Il successo di questa fotografia – che è stata condivisa, commentata, acclamata fuori contesto e senza conoscerne il senso – e l’improvvisa popolarità di Frangione, che egli giustamente problematizza e vede come un sintomo di scarsa capacità critica - mi sembra che vadano nella direzione di quanto affermato da Wu Ming 1 rispetto alla nascita delle fantasie di complotto, via breve per sfogare il senso di ingiustizia che ci si porta addosso. Viviamo infatti un malessere sociale profondo e invece di mettere in discussione il nostro “modo di vivere, il lavoro, i consumi, i miti, le contraddizioni personali, il tempo passato sui social network, il venerare calciatori miliardari senza pensare che se esistevano gli straricchi era perché altri restavano strapoveri”[4], scegliamo la via più facile e ci entusiasmiamo per uno scatto che ci sembra sovversivo, cullandoci con il pensiero che una rivoluzione, in fondo, è possibile affacciandoci da un balconcino di un piccolo paese o stando comodamente seduti in poltrona, che alla fine l’uomo comune trionferà sul potere anche senza fare nulla di concreto.


Questo malessere unito all’incapacità di mettere in discussione le nostre esistenze è la ragione per cui un’immagine in cui simbolicamente il potere appare sfidato e sconfitto appassiona tanto. Ci consola, ci rassicura, ci esalta. Mettere un like a quella fotografia o condividerla sui social, ci fa sentire come se avessimo preso posizione, come se fossimo anche noi su quel balcone di Matera a petto nudo a sbeffeggiare i potenti e come se questo gesto potesse essere veramente un gesto significativo, capace di cambiare da solo lo stato delle cose.

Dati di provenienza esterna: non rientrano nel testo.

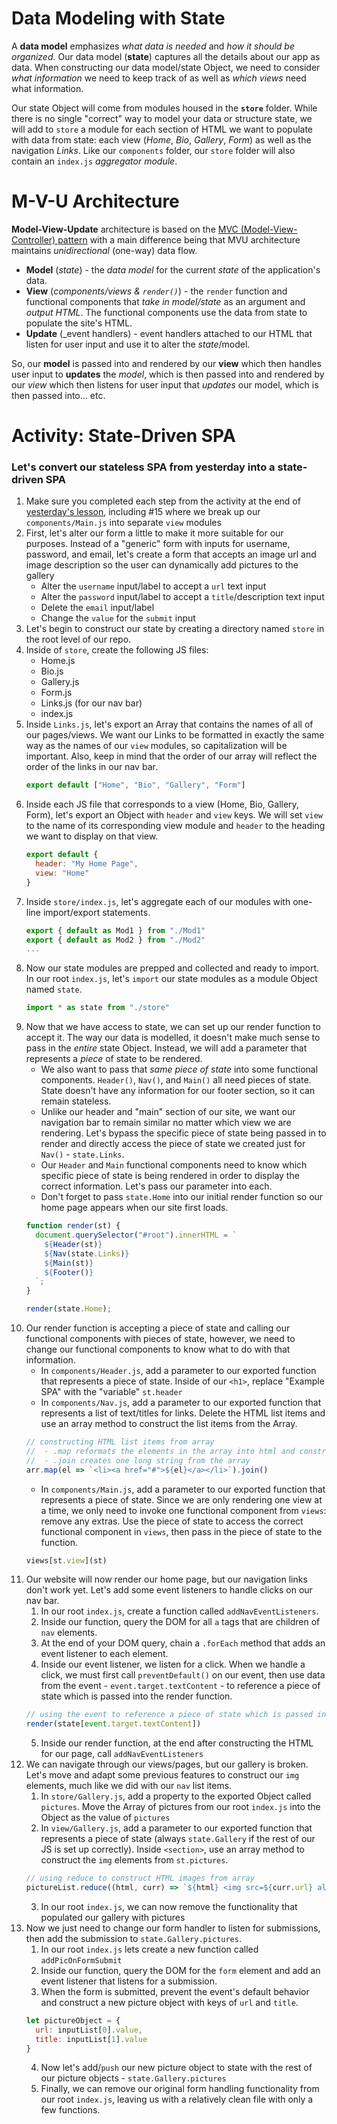 # Data Modeling with State
A **data model** emphasizes _what data is needed_ and _how it should be organized_. Our data model (**state**) captures all the details about our app as data. When constructing our data model/state Object, we need to consider _what information_ we need to keep track of as well as _which views_ need what information. 

Our state Object will come from modules housed in the **`store`** folder. While there is no single "correct" way to model your data or structure state, we will add to `store` a module for each section of HTML we want to populate with data from state: each view (_Home_, _Bio_, _Gallery_, _Form_) as well as the navigation _Links_. Like our `components` folder, our `store` folder will also contain an `index.js` _aggregator module_. 

# M-V-U Architecture
**Model-View-Update** architecture is based on the [MVC (Model-View-Controller) pattern](https://developer.mozilla.org/en-US/docs/Glossary/MVC) with a main difference being that MVU architecture maintains _unidirectional_ (one-way) data flow. 

* **Model** (_state_) - the _data model_ for the current _state_ of the application's data.
* **View** (_components/views & `render()`_) - the `render` function and functional components that _take in model/state_ as an argument and _output HTML_. The functional components use the data from state to populate the site's HTML. 
* **Update** (_event handlers) - event handlers attached to our HTML that listen for user input and use it to alter the _state_/model. 

So, our **model** is passed into and rendered by our **view** which then handles user input to **updates** the _model_, which is then passed into and rendered by our _view_ which then listens for user input that _updates_ our model, which is then passed into... etc.

# Activity: State-Driven SPA
### Let's convert our stateless SPA from yesterday into a state-driven SPA
1. Make sure you completed each step from the activity at the end of [yesterday's lesson](../7.2-SPAComponents/7.2-SPAComponents.md), including #15 where we break up our `components/Main.js` into separate `view` modules
2. First, let's alter our form a little to make it more suitable for our purposes. Instead of a "generic" form with inputs for username, password, and email, let's create a form that accepts an image url and image description so the user can dynamically add pictures to the gallery
    * Alter the `username` input/label to accept a `url` text input
    * Alter the `password` input/label to accept a `title`/description text input
    * Delete the `email` input/label
    * Change the `value` for the `submit` input
3. Let's begin to construct our state by creating a directory named `store` in the root level of our repo.
4. Inside of `store`, create the following JS files:
    * Home.js
    * Bio.js
    * Gallery.js
    * Form.js
    * Links.js (for our nav bar)
    * index.js
5. Inside `Links.js`, let's export an Array that contains the names of all of our pages/views. We want our Links to be formatted in exactly the same way as the names of our `view` modules, so capitalization will be important. Also, keep in mind that the order of our array will reflect the order of the links in our nav bar.
    ```javascript
    export default ["Home", "Bio", "Gallery", "Form"]
    ```
6. Inside each JS file that corresponds to a view (Home, Bio, Gallery, Form), let's export an Object with `header` and `view` keys. We will set `view` to the name of its corresponding view module and `header` to the heading we want to display on that view. 
    ```javascript
    export default {
      header: "My Home Page",
      view: "Home"
    }
    ```
7. Inside `store/index.js`, let's aggregate each of our modules with one-line import/export statements.
    ```javascript
    export { default as Mod1 } from "./Mod1"
    export { default as Mod2 } from "./Mod2"
    ...
    ```
8. Now our state modules are prepped and collected and ready to import. In our root `index.js`, let's `import` our state modules as a module Object named `state`.
    ```javascript
    import * as state from "./store"
    ```
9. Now that we have access to state, we can set up our render function to accept it. The way our data is modelled, it doesn't make much sense to pass in the _entire_ state Object. Instead, we will add a parameter that represents a _piece_ of state to be rendered. 
    * We also want to pass that _same piece of state_ into some functional components. `Header()`, `Nav()`, and `Main()` all need pieces of state. State doesn't have any information for our footer section, so it can remain stateless.    
    * Unlike our header and "main" section of our site, we want our navigation bar to remain similar no matter which view we are rendering. Let's bypass the specific piece of state being passed in to render and directly access the piece of state we created just for `Nav()` - `state.Links`.
    * Our `Header` and `Main` functional components need to know which specific piece of state is being rendered in order to display the correct information. Let's pass our parameter into each.
    * Don't forget to pass `state.Home` into our initial render function so our home page appears when our site first loads.
    ```javascript
    function render(st) {
      document.querySelector("#root").innerHTML = `
        ${Header(st)}
        ${Nav(state.Links)}
        ${Main(st)}
        ${Footer()}
      `;
    }

    render(state.Home);
    ```
10. Our render function is accepting a piece of state and calling our functional components with pieces of state, however, we need to change our functional components to know what to do with that information.
    * In `components/Header.js`, add a parameter to our exported function that represents a piece of state. Inside of our `<h1>`, replace "Example SPA" with the "variable" `st.header`
    * In `components/Nav.js`, add a parameter to our exported function that represents a list of text/titles for links. Delete the HTML list items and use an array method to construct the list items from the Array.
    ```javascript
    // constructing HTML list items from array
    //  - .map reformats the elements in the array into html and constructs a new array from the results
    //  - .join creates one long string from the array
    arr.map(el => `<li><a href="#">${el}</a></li>`).join()
    ```
    * In `components/Main.js`, add a parameter to our exported function that represents a piece of state. Since we are only rendering one view at a time, we only need to invoke one functional component from `views`: remove any extras. Use the piece of state to access the correct functional component in `views`, then pass in the piece of state to the function. 
    ```javascript
    views[st.view](st)
    ```
11. Our website will now render our home page, but our navigation links don't work yet. Let's add some event listeners to handle clicks on our nav bar.
    1. In our root `index.js`, create a function called `addNavEventListeners`.
    2. Inside our function, query the DOM for all `a` tags that are children of `nav` elements.
    3. At the end of your DOM query, chain a `.forEach` method that adds an event listener to each element.
    4. Inside our event listener, we listen for a click. When we handle a click, we must first call `preventDefault()` on our event, then use data from the event - `event.target.textContent` - to reference a piece of state which is passed into the render function.
    ```javascript
    // using the event to reference a piece of state which is passed into render
    render(state[event.target.textContent])
    ```
    5. Inside our render function, at the end after constructing the HTML for our page, call `addNavEventListeners`
12. We can navigate through our views/pages, but our gallery is broken. Let's move and adapt some previous features to construct our `img` elements, much like we did with our `nav` list items. 
    1. In `store/Gallery.js`, add a property to the exported Object called `pictures`. Move the Array of pictures from our root `index.js` into the Object as the value of `pictures`
    2. In `view/Gallery.js`, add a parameter to our exported function that represents a piece of state (always `state.Gallery` if the rest of our JS is set up correctly). Inside `<section>`, use an array method to construct the `img` elements from `st.pictures`. 
    ```javascript
    // using reduce to construct HTML images from array
    pictureList.reduce((html, curr) => `${html} <img src=${curr.url} alt=${curr.title}>`, ``)
    ```
    3. In our root `index.js`, we can now remove the functionality that populated our gallery with pictures
13. Now we just need to change our form handler to listen for submissions, then add the submission to `state.Gallery.pictures`. 
    1. In our root `index.js` lets create a new function called `addPicOnFormSubmit`
    2. Inside our function, query the DOM for the `form` element and add an event listener that listens for a submission.
    3. When the form is submitted, prevent the event's default behavior and construct a new picture object with keys of `url` and `title`.
    ```javascript
    let pictureObject = { 
      url: inputList[0].value, 
      title: inputList[1].value
    }
    ```
    4. Now let's add/`push` our new picture object to state with the rest of our picture objects - `state.Gallery.pictures` 
    5. Finally, we can remove our original form handling functionality from our root `index.js`, leaving us with a relatively clean file with only a few functions.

Frangione, che in un’intervista ha affermato di essersi sempre interessato alle fasce più deboli della popolazione, di averle sempre considerate una priorità sociale, si è ben accorto, con preoccupazione, che il successo della fotografia che lo immortala e la sua conseguente popolarità sono simbolo della pigrizia mentale e del malessere della società.


Dietro la fama decretata dai social network sembrano celarsi, quindi, da un lato uno spurgo della coscienza, un tentativo di lavarsela in modo semplice e indolore, e dall’altro una continua distorsione del reale e una proiezione dei nostri malesseri e dei nostri desideri sugli altri, che improvvisamente diventano o portatori di ciò che noi vorremmo essere ma non siamo disposti a impegnarci ad essere, o capri espiatori di una frustrazione che ha in realtà radici molto più sistemiche e profonde di quanto vogliamo sforzarci di pensare, ma che trova immediato sfogo nel bersaglio più semplice da colpire.


[1] Susan Sontag, Sulla fotografia, Einaudi, 1978, p.14 [2] Wu Ming 1, La Q di Qomplotto, Alegre, 2021, p.163 [3] Ivi, p.159 [4] Ibid.